Look over the data below and give the number of lines containing the word "convolutional", with no other words.
=== Begin Enclosure ===
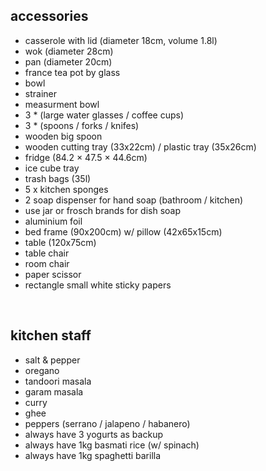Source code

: ## accessories  
* casserole with lid (diameter 18cm, volume 1.8l)
* wok (diameter 28cm)
* pan (diameter 20cm)
* france tea pot by glass
* bowl
* strainer
* measurment bowl
* 3 * (large water glasses / coffee cups)
* 3 * (spoons / forks / knifes)
* wooden big spoon
* wooden cutting tray (33x22cm) / plastic tray (35x26cm)
* fridge (84.2 × 47.5 × 44.6cm)
* ice cube tray
* trash bags (35l)
* 5 x kitchen sponges
* 2 soap dispenser for hand soap (bathroom / kitchen)  
* use jar or frosch brands for dish soap
* aluminium foil
* bed frame (90x200cm) w/ pillow (42x65x15cm)
* table (120x75cm)
* table chair
* room chair
* paper scissor
* rectangle small white sticky papers

&nbsp;
## kitchen staff  
* salt & pepper
* oregano
* tandoori masala
* garam masala
* curry
* ghee
* peppers (serrano / jalapeno / habanero)
* always have 3 yogurts as backup
* always have 1kg basmati rice (w/ spinach)
* always have 1kg spaghetti barilla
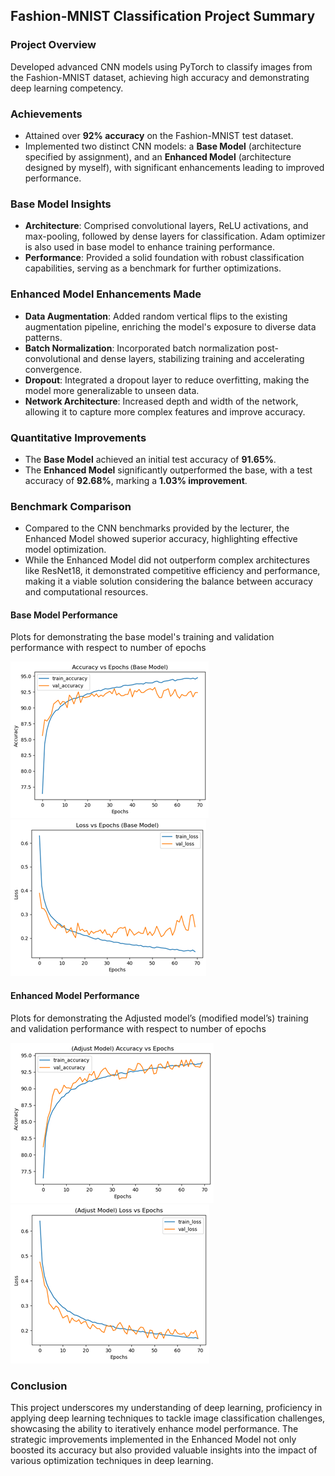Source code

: ## Fashion-MNIST Classification Project Summary

### **Project Overview**

Developed advanced CNN models using PyTorch to classify images from the Fashion-MNIST dataset, achieving high accuracy and demonstrating deep learning competency.

### **Achievements**

- Attained over **92% accuracy** on the Fashion-MNIST test dataset.
- Implemented two distinct CNN models: a **Base Model** (architecture specified by assignment), and an **Enhanced Model** (architecture designed by myself), with significant enhancements leading to improved performance.

### **Base Model Insights**

- **Architecture**: Comprised convolutional layers, ReLU activations, and max-pooling, followed by dense layers for classification. Adam optimizer is also used in base model to enhance training performance.
- **Performance**: Provided a solid foundation with robust classification capabilities, serving as a benchmark for further optimizations.

### **Enhanced Model Enhancements Made**

- **Data Augmentation**: Added random vertical flips to the existing augmentation pipeline, enriching the model's exposure to diverse data patterns.
- **Batch Normalization**: Incorporated batch normalization post-convolutional and dense layers, stabilizing training and accelerating convergence.
- **Dropout**: Integrated a dropout layer to reduce overfitting, making the model more generalizable to unseen data.
- **Network Architecture**: Increased depth and width of the network, allowing it to capture more complex features and improve accuracy.

### **Quantitative Improvements**

- The **Base Model** achieved an initial test accuracy of **91.65%**.
- The **Enhanced Model** significantly outperformed the base, with a test accuracy of **92.68%**, marking a **1.03% improvement**.

### **Benchmark Comparison**

- Compared to the CNN benchmarks provided by the lecturer, the Enhanced Model showed superior accuracy, highlighting effective model optimization.
- While the Enhanced Model did not outperform complex architectures like ResNet18, it demonstrated competitive efficiency and performance, making it a viable solution considering the balance between accuracy and computational resources.

#### **Base Model Performance**

Plots for demonstrating the base model's training and validation performance with respect to number of epochs

![Plots for demonstrating the base model's training and validation performance with respect to number of epochs.](images/base_model_accuracy_vs_epochs.png)![](images/base_model_loss_vs_epochs.png)


#### **Enhanced Model Performance**

Plots for demonstrating the Adjusted model’s (modified model’s) training and validation performance with respect to number of epochs

![](images/enhanced_model_accuracy_vs_epochs.png)![](images/enhanced_model_loss_vs_epochs.png)



### **Conclusion**

This project underscores my understanding of deep learning, proficiency in applying deep learning techniques to tackle image classification challenges, showcasing the ability to iteratively enhance model performance. The strategic improvements implemented in the Enhanced Model not only boosted its accuracy but also provided valuable insights into the impact of various optimization techniques in deep learning.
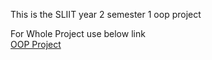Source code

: This is the SLIIT year 2 semester 1 oop project

For Whole Project use below link <br/>
<a href="https://github.com/ChillBroh/oop-project.git"> OOP Project </a>
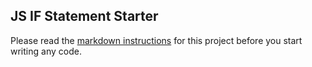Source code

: ## JS IF Statement Starter

Please read the [markdown instructions](instructions.md) for this project before you start writing any code.
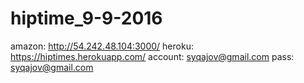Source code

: # hiptime_9-9-2016
amazon: http://54.242.48.104:3000/
heroku: https://hiptimes.herokuapp.com/
account: syqajov@gmail.com
pass: syqajov@gmail.com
=== End Enclosure ===
### FINISHED EXERCISE
2